Give an overview of the Latent Diffusion Model (Stable Diffusion architecture).
An encoder \(\mathcal{E}\) is used to compress the input image \(\mathbf{x} \in \mathbb{R}^{H \times W \times 3}\) to a smaller 2D latent vector \(\mathbf{z} = \mathcal{E}(\mathbf{x}) \in \mathbb{R}^{h \times w \times c}\), where the downsampling rate \(f=H/h=W/w=2^m, m \in \mathbb{N}\). A decoder \(\mathcal{D}\) reconstructs the images from the latent vector: \(\tilde{\mathbf{x}} = \mathcal{D}(\mathbf{z})\).
The diffusion and denoising processes happen on the latent vector \(\mathbf{z}\).
The denoising model is a time-conditioned U-Net, augmented with the cross-attention mechanism to handle flexible conditioning information for image generation.
To process \(y\) from various modalities, a domain specific encoder \(\tau_\theta\) that projects \(y\) to an intermediate representation \(\tau_\theta(y) \in \mathbb{R}^{M \times d_\tau}\) is used.

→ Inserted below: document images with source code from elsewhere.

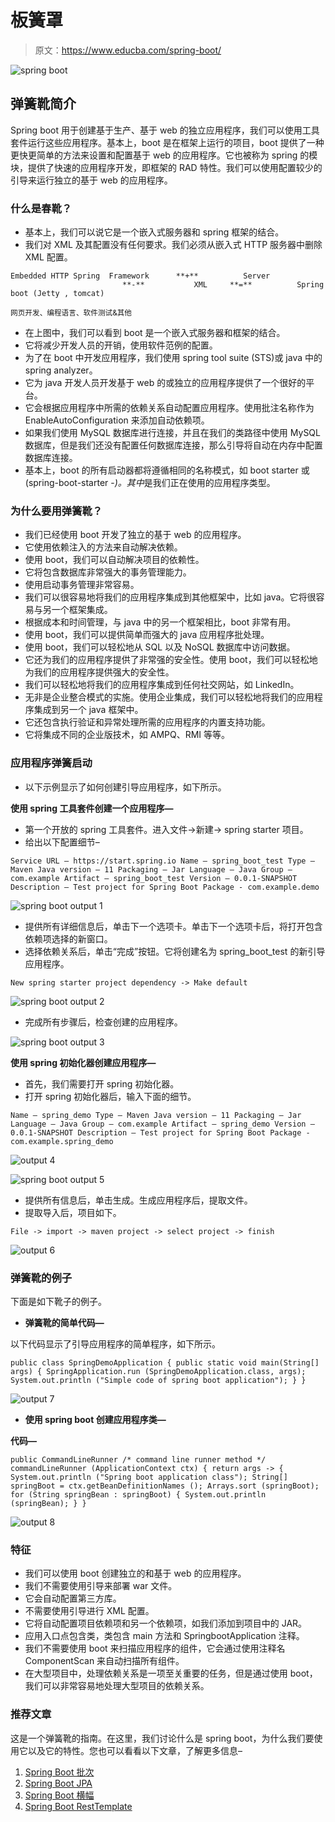 # 板簧罩

> 原文：<https://www.educba.com/spring-boot/>

![spring boot](img/54ddd98fddc052655a06808870e298bd.png)



## 弹簧靴简介

Spring boot 用于创建基于生产、基于 web 的独立应用程序，我们可以使用工具套件运行这些应用程序。基本上，boot 是在框架上运行的项目，boot 提供了一种更快更简单的方法来设置和配置基于 web 的应用程序。它也被称为 spring 的模块，提供了快速的应用程序开发，即框架的 RAD 特性。我们可以使用配置较少的引导来运行独立的基于 web 的应用程序。

### 什么是春靴？

*   基本上，我们可以说它是一个嵌入式服务器和 spring 框架的结合。
*   我们对 XML 及其配置没有任何要求。我们必须从嵌入式 HTTP 服务器中删除 XML 配置。

`Embedded HTTP
Spring  Framework      **+**          Server                          **-**           XML     **=**          Spring boot
(Jetty , tomcat)`

<small>网页开发、编程语言、软件测试&其他</small>

*   在上图中，我们可以看到 boot 是一个嵌入式服务器和框架的结合。
*   它将减少开发人员的开销，使用软件范例的配置。
*   为了在 boot 中开发应用程序，我们使用 spring tool suite (STS)或 java 中的 spring analyzer。
*   它为 java 开发人员开发基于 web 的或独立的应用程序提供了一个很好的平台。
*   它会根据应用程序中所需的依赖关系自动配置应用程序。使用批注名称作为 EnableAutoConfiguration 来添加自动依赖项。
*   如果我们使用 MySQL 数据库进行连接，并且在我们的类路径中使用 MySQL 数据库，但是我们还没有配置任何数据库连接，那么引导将自动在内存中配置数据库连接。
*   基本上，boot 的所有启动器都将遵循相同的名称模式，如 boot starter 或(spring-boot-starter -*)。其中*是我们正在使用的应用程序类型。

### 为什么要用弹簧靴？

*   我们已经使用 boot 开发了独立的基于 web 的应用程序。
*   它使用依赖注入的方法来自动解决依赖。
*   使用 boot，我们可以自动解决项目的依赖性。
*   它将包含数据库非常强大的事务管理能力。
*   使用启动事务管理非常容易。
*   我们可以很容易地将我们的应用程序集成到其他框架中，比如 java。它将很容易与另一个框架集成。
*   根据成本和时间管理，与 java 中的另一个框架相比，boot 非常有用。
*   使用 boot，我们可以提供简单而强大的 java 应用程序批处理。
*   使用 boot，我们可以轻松地从 SQL 以及 NoSQL 数据库中访问数据。
*   它还为我们的应用程序提供了非常强的安全性。使用 boot，我们可以轻松地为我们的应用程序提供强大的安全性。
*   我们可以轻松地将我们的应用程序集成到任何社交网站，如 LinkedIn。
*   无非是企业整合模式的实施。使用企业集成，我们可以轻松地将我们的应用程序集成到另一个 java 框架中。
*   它还包含执行验证和异常处理所需的应用程序的内置支持功能。
*   它将集成不同的企业版技术，如 AMPQ、RMI 等等。

### 应用程序弹簧启动

*   以下示例显示了如何创建引导应用程序，如下所示。

**使用 spring 工具套件创建一个应用程序—**

*   第一个开放的 spring 工具套件。进入文件->新建-> spring starter 项目。
*   给出以下配置细节–

`Service URL – https://start.spring.io
Name – spring_boot_test
Type – Maven
Java version – 11
Packaging – Jar
Language – Java
Group – com.example
Artifact – spring_boot_test
Version – 0.0.1-SNAPSHOT
Description – Test project for Spring Boot
Package - com.example.demo`

![spring boot output 1](img/3312d1bc3f59153f4a9bb1460fa88ca2.png)



*   提供所有详细信息后，单击下一个选项卡。单击下一个选项卡后，将打开包含依赖项选择的新窗口。
*   选择依赖关系后，单击“完成”按钮。它将创建名为 spring_boot_test 的新引导应用程序。

`New spring starter project dependency -> Make default`

![spring boot output 2](img/b7ee7a4fba85a3f599f585fc3518bfd0.png)



*   完成所有步骤后，检查创建的应用程序。

![spring boot output 3](img/3e34b3b5e918f9499328cf2eeba72177.png)



**使用 spring 初始化器创建应用程序—**

*   首先，我们需要打开 spring 初始化器。
*   打开 spring 初始化器后，输入下面的细节。

`Name – spring_demo
Type – Maven
Java version – 11
Packaging – Jar
Language – Java
Group – com.example
Artifact – spring_demo
Version – 0.0.1-SNAPSHOT
Description – Test project for Spring Boot
Package - com.example.spring_demo`

![output 4](img/5b5df192d1a75382840942559e01dae7.png)



![spring boot output 5](img/8bb03d202232ac6fc30ca42b76085902.png)



*   提供所有信息后，单击生成。生成应用程序后，提取文件。
*   提取导入后，项目如下。

`File -> import -> maven project -> select project -> finish`

![output 6](img/fcaaacd7c8015c2642c0bb011c6ff410.png)



### 弹簧靴的例子

下面是如下靴子的例子。

*   **弹簧靴的简单代码—**

以下代码显示了引导应用程序的简单程序，如下所示。

`public class SpringDemoApplication {
public static void main(String[] args) {
SpringApplication.run (SpringDemoApplication.class, args);
System.out.println ("Simple code of spring boot application");
} }`

![output 7](img/d6d06bea6ed04d50067e92bf277021fe.png)



*   **使用 spring boot 创建应用程序类—**

**代码—**

`public CommandLineRunner /* command line runner method */
commandLineRunner (ApplicationContext ctx) {
return args -> {
System.out.println ("Spring boot application class");
String[] springBoot = ctx.getBeanDefinitionNames ();
Arrays.sort (springBoot);
for (String springBean : springBoot) {
System.out.println (springBean);
} }`

![output 8](img/a941d11b031a80599a3db77a932cc88a.png)



### 特征

*   我们可以使用 boot 创建独立的和基于 web 的应用程序。
*   我们不需要使用引导来部署 war 文件。
*   它会自动配置第三方库。
*   不需要使用引导进行 XML 配置。
*   它将自动配置项目依赖项和另一个依赖项，如我们添加到项目中的 JAR。
*   应用入口点包含类，类包含 main 方法和 SpringbootApplication 注释。
*   我们不需要使用 boot 来扫描应用程序的组件，它会通过使用注释名 ComponentScan 来自动扫描所有组件。
*   在大型项目中，处理依赖关系是一项至关重要的任务，但是通过使用 boot，我们可以非常容易地处理大型项目的依赖关系。

### 推荐文章

这是一个弹簧靴的指南。在这里，我们讨论什么是 spring boot，为什么我们要使用它以及它的特性。您也可以看看以下文章，了解更多信息–

1.  [Spring Boot 批次](https://www.educba.com/spring-boot-batch/)
2.  [Spring Boot JPA](https://www.educba.com/spring-boot-jpa/)
3.  [Spring Boot 横幅](https://www.educba.com/spring-boot-banner/)
4.  [Spring Boot RestTemplate](https://www.educba.com/spring-boot-resttemplate/)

\[\begin{aligned} &\text{Attention}(\mathbf{Q}, \mathbf{K}, \mathbf{V}) = \text{softmax}\Big(\frac{\mathbf{Q}\mathbf{K}^\top}{\sqrt{d}}\Big) \cdot \mathbf{V} \\ &\text{where }\mathbf{Q} = \mathbf{W}^{(i)}_Q \cdot \varphi_i(\mathbf{z}_i),\; \mathbf{K} = \mathbf{W}^{(i)}_K \cdot \tau_\theta(y),\; \mathbf{V} = \mathbf{W}^{(i)}_V \cdot \tau_\theta(y) \\ &\text{and } \mathbf{W}^{(i)}_Q \in \mathbb{R}^{d \times d^i_\epsilon},\; \mathbf{W}^{(i)}_K, \mathbf{W}^{(i)}_V \in \mathbb{R}^{d \times d_\tau},\; \varphi_i(\mathbf{z}_i) \in \mathbb{R}^{N \times d^i_\epsilon},\; \tau_\theta(y) \in \mathbb{R}^{M \times d_\tau} \end{aligned}\]Where \(\varphi(\mathbf{z}_i) \in \mathbb{R}^{N \times d_\epsilon^i}\) denotes a (flattened) intermediate representation of the UNet implementation \(\epsilon_\theta\).
How is the latent diffusion model trained?
The compression part (e.g. encoder \(\mathcal{E}\) and decoder \(\mathcal{D}\)) and diffusion part are trained in different phases (first compression then diffusion).
Usually the compression part is taken from a pretrained network such as CLIP.
How does the latent diffusion model avoid arbitratily high-variance latent spaces?
It proposes two variants to deal with this:
- KL-reg: a small Kullback-Leibler penalty is imposed towards a standard normal distribution over the learned latent, similar to a VAE.
- VQ-reg: a vector quantization layer is used within the decoder, similar to VQVAE but the quantization layer is absorbed by the decoder.